The IT filetype stands as a classic format within the digital audio community, known mainly for its association with tracker music. The Impulse Tracker Module file, designated by the .it extension, was developed by Jeffrey Lim in the mid-1990s as a sequence of patterns or tracks that align to produce music. IT files are a successor to the MOD and S3M formats, popular among amateur and professional musicians for creating complex audio compositions.
Emerging during the era of home computer revolutions, the IT format captured the creativity of a generation experimenting with digital sounds. The format allowed users to manipulate note patterns, instrument samples, and effects, all within a compact file, encouraging the sharing of music across the burgeoning internet.
Understanding IT Files
IT files work by storing note data, samples, and other musical information in a manner that resembles traditional music sheets, but with a digital twist. They are renowned for their lean storage approach, allowing for high levels of compression without compromising sound quality. This attribute made them particularly attractive for video game development and online distribution.

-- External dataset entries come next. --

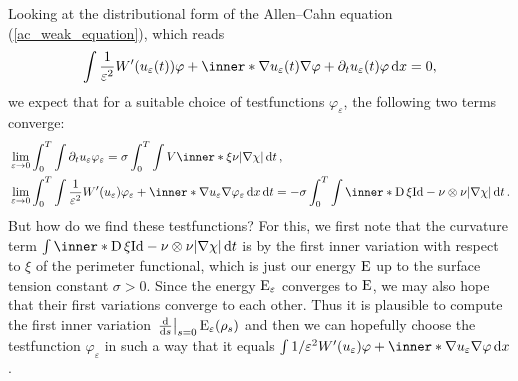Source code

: Looking at the distributional form of the Allen--Cahn equation 
(\ref{ac_weak_equation}), which reads
\begin{equation*}
	\int
	\frac{ 1 }{ \varepsilon^{ 2 } } W' ( u_{ \varepsilon} ( t ) ) \varphi
	+
	\inner*{ \nabla u_{ \varepsilon } ( t ) }{\nabla \varphi }
	+
	\partial_{ t } u_{ \varepsilon} ( t ) \varphi 
	\dd{x}
	=
	0,
\end{equation*}
we expect that for a suitable choice of testfunctions $ \varphi_{ \varepsilon } 
$, the following two terms converge:
\begin{align*}
	& \lim_{ \varepsilon \to 0 }
	\int_{ 0 }^{ T }
	\int 
	\partial_{ t } u_{ \varepsilon } \varphi_{ \varepsilon }
	=
	\sigma
	\int_{ 0 }^{ T }
	\int
	V \inner*{ \xi }{ \nu }
	\abs{ \nabla \chi }
	\dd{ t },
	\\
	& \lim_{ \varepsilon \to 0 }
	\int_{ 0 }^{ T }
	\int
	\frac{1 }{ \varepsilon^{ 2 } }
	W'( u_{ \varepsilon } )
	\varphi_{ \varepsilon}
	+ 
	\inner*{ \nabla u_{ \varepsilon } }{ \nabla \varphi_{ \varepsilon } }
	\dd{ x }
	\dd{ t }
	=
	- 
	\sigma \int_{ 0 }^{ T }
	\int
	\inner*{ \diff \xi }{ \mathrm{Id} - \nu \otimes \nu }
	\abs{ \nabla \chi }
	\dd{ t }.
\end{align*}
But how do we find these testfunctions? For this, we first note that the 
curvature term
$ \int \inner*{ \diff \xi }{ \mathrm{Id} - \nu \otimes \nu } \abs{ \nabla \chi 
} \dd{ t } $ is by \cite[Thm.~17.5]{maggi_sets_of_finite_perimeter} the first 
inner variation with respect to $ \xi $ of the perimeter functional, which is 
just our energy $ \operatorname{E} $ up to the surface tension constant $ \sigma > 0 $. 
Since the energy $ \operatorname{E}_{ \varepsilon } $ converges to $ \operatorname{E} $, we may 
also hope that their first variations converge to each other. Thus it is 
plausible to compute the first inner variation 
$ \left.\dv{ s } \right|_{ s = 0 } \operatorname{E}_{ \varepsilon } ( \rho_{ s } ) $ and 
then we can hopefully choose the testfunction $ \varphi_{ \varepsilon } $ in 
such a way that it equals
$ 
\int
1 / \varepsilon^{ 2 }  W' ( u_{ \varepsilon} ) \varphi
+
\inner*{ \nabla u_{ \varepsilon } }{ \nabla \varphi }
\dd{x}
$.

Programs like ModPlug Tracker, OpenMPT, and Schism Tracker offer native support for the IT format, providing extensive tools for editing and playback. Various modern digital audio workstations (DAWs) also allow for IT file importation, enabling integration with advanced music production workflows.
Alternatives to IT Files
While the IT format had a tremendous impact, today, newer formats like MIDI, MP3, WAV, and project files from professional DAWs (e.g., Ableton Live, FL Studio) have largely superseded it. These newer filetypes offer more extensive support across devices, higher sound quality, and more comprehensive editing features, meeting the demands of today's music production industry.